ギャルとバレーボール

「おい徹、ほっ」

「それっ」

「あーん。惜しいな。もう一回だ」

「はい」


 今ボクたちは、バレーボールの特訓をしている。球技大会が近いからだ。

 けれど、今回教わっているのは、ボクの方である。


「徹も大変だよな。そんな小さい身体でバレーボールとか」


 ボクの背丈は、結愛さんより頭一つ低い。結愛さんが女子の中で、大きい方ってのもあるけれど。ボクが並の男子より、背が低いのは事実だ。


 クラスに貢献するには、防御に徹するしかない。よってボクは、細かく動く練習をしていた。


 結愛さんがコーチ役になってくれている。ピンクの私物ジャージが、すごく似合っていた。ただ、下がTシャツなんだよな。目を奪われる。


「次レシーブな。それ」


 高くフワリとボールを上げて、結愛さんは回転の効いたスパイクを放った。


「とうっ」


 ボクの回転レシーブは、空を切る。


「回転しなくていいんだよ。普通にやりな。ほれっ」

「はいっ。よっ」


 普通にやったら取れた。


「やったじゃん。ちゃんと返せたな。次トスなー」


 ぽん、と、結愛さんがボールを上へ弾ませる。


 ボクはボールより、ふんわりと弾んだ二つの物体に目を奪われてしまった。


「あいたっ」

「よそ見すんな。もう一回。ほら」


 またしても、ボクは弾んだ二つのボールへ目が行く。


「どこ見てるんだ? まったくもう」

「す、すいません」

「ちょっと休むか。こっちに来い」


 草むらに並んで腰を掛ける。スポドリで喉を潤した。


「お前、あのデカいワン公を連れても平気なんだから、腕力はちゃんとあるんだ。自信を持ちな」

「ありがとうございます」


 息を整えながら、ボクは返答する。

 引き続き、結愛さんがボクにアドバイスをくれた。

 思わず、スポドリをゴクリと飲み込む。

 結愛さんのTシャツが汗を吸って、ピンクのブラが透けていた。


「……だからな。おい聞いてんのか?」

「はいっ。大丈夫です」

「ちょっと暑いな。脱ぐわ」


 ピンクジャージを脱ぎ、結愛さんはTシャツとレギンスだけに。

 周りにいる男性陣の視線を、釘付けにしてしまった。


「よーし続けるぞー」

「はい。
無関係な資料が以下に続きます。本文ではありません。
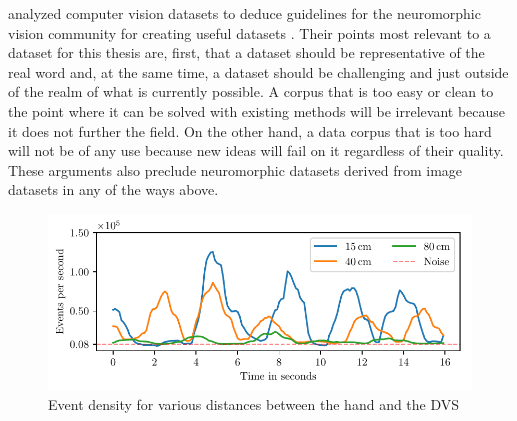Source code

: \citeauthor{tan2015benchmarking} analyzed computer vision datasets to deduce
guidelines for the neuromorphic vision community for creating useful datasets
\cite{tan2015benchmarking}. Their points most relevant to a dataset for this
thesis are, first, that a dataset should be representative of the real word and,
at the same time, a dataset should be challenging and just outside of the realm
of what is currently possible. A corpus that is too easy or clean to the point
where it can be solved with existing methods will be irrelevant because it does
not further the field. On the other hand, a data corpus that is too hard will
not be of any use because new ideas will fail on it regardless of their quality.
These arguments also preclude neuromorphic datasets derived from image datasets
in any of the ways above.

\begin{figure}[h]
  \centering
  \includegraphics{figures/dataset/densities}
  \caption{Event density for various distances between the hand and the DVS}
  \label{fig:densities}
\end{figure}

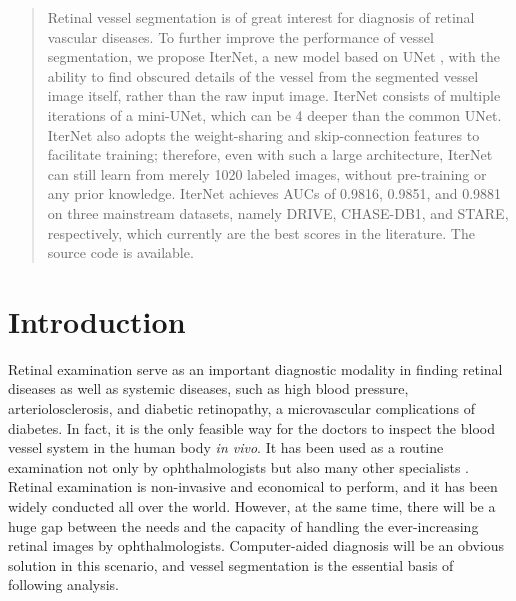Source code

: \documentclass[10pt,twocolumn,letterpaper]{article}
\begin{document}
	\maketitle
	\thispagestyle{plain}


\begin{abstract}
	\vspace{-3.5mm}
 Retinal vessel segmentation is of great interest for diagnosis of retinal vascular diseases. To further improve the performance of vessel segmentation, we propose IterNet, a new model based on UNet \cite{UNet}, with the ability to find obscured details of the vessel from the segmented vessel image itself, rather than the raw input image. IterNet consists of multiple iterations of a mini-UNet, which can be 4 deeper than the common UNet. IterNet also adopts the weight-sharing and skip-connection features to facilitate training; therefore, even with such a large architecture, IterNet can still learn from merely 1020 labeled images, without pre-training or any prior knowledge. IterNet achieves AUCs of 0.9816, 0.9851, and 0.9881 on three mainstream datasets, namely DRIVE, CHASE-DB1, and STARE, respectively, which currently are the best scores in the literature.
The source code is available\footnotemark.
\vspace{-5mm}
\end{abstract}



\section{Introduction}\label{section_intro}
Retinal examination serve as an important diagnostic modality in finding retinal diseases as well as systemic diseases, such as high blood pressure, arteriolosclerosis, and diabetic retinopathy, a microvascular complications of diabetes. In fact, it is the only feasible way for the doctors to inspect the blood vessel system in the human body \textit{in vivo}. It has been used as a routine examination not only by ophthalmologists but also many other specialists \cite{chatziralli2012value}.
Retinal examination is non-invasive and economical to perform, and it has been widely conducted all over the world. However, at the same time, there will be a huge gap between the needs and the capacity of handling the ever-increasing retinal images by ophthalmologists. Computer-aided diagnosis will be an obvious solution in this scenario, and vessel segmentation is the essential basis of following analysis.
\end{document}
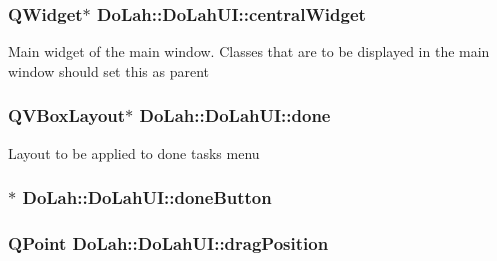 \subsubsection[{central\+Widget}]{\setlength{\rightskip}{0pt plus 5cm}Q\+Widget$\ast$ Do\+Lah\+::\+Do\+Lah\+U\+I\+::central\+Widget}\label{class_do_lah_1_1_do_lah_u_i_a2fa44a7efc6fb05e91c81cee35c875a8}
Main widget of the main window. Classes that are to be displayed in the main window should set this as parent \hypertarget{class_do_lah_1_1_do_lah_u_i_a54adac752c5152aed15659a0d9879201}{}
\subsubsection[{done}]{\setlength{\rightskip}{0pt plus 5cm}Q\+V\+Box\+Layout$\ast$ Do\+Lah\+::\+Do\+Lah\+U\+I\+::done}\label{class_do_lah_1_1_do_lah_u_i_a54adac752c5152aed15659a0d9879201}
Layout to be applied to done tasks menu \hypertarget{class_do_lah_1_1_do_lah_u_i_a667668be28f14830fa6e53ea44324a16}{}
\subsubsection[{done\+Button}]{$\ast$ Do\+Lah\+::\+Do\+Lah\+U\+I\+::done\+Button}\label{class_do_lah_1_1_do_lah_u_i_a667668be28f14830fa6e53ea44324a16}
\hypertarget{class_do_lah_1_1_do_lah_u_i_a81fd0c67d9f3a2050163841482203b4a}{}
\subsubsection[{drag\+Position}]{\setlength{\rightskip}{0pt plus 5cm}Q\+Point Do\+Lah\+::\+Do\+Lah\+U\+I\+::drag\+Position\hspace{0.3cm}{\ttfamily [private]}}\label{class_do_lah_1_1_do_lah_u_i_a81fd0c67d9f3a2050163841482203b4a}
\hypertarget{class_do_lah_1_1_do_lah_u_i_a1a8e7f6fc6115438b29e0458530c0818}{}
でも、ジャージは着た方が」

「暑いんだよ。それに誰も見てねえよ」


 思い切り見られているのに!


「いや、でも透けて……」

「スポブラだからいいんだよ。サボる言い訳すんな。さっさとやるぞ」


 結局、結愛さんが飽きるまで、ボクの特訓は続いた。




 球技大会当日を迎える。


 ボクたちのクラスは、見事優勝した。特訓の成果が出た……んだろなと思いたい。


 でもわかっている。本当の勝因を。


 相手の男子が、女子コートで戦う結愛さんのスポブラに視線を奪われていたからであった。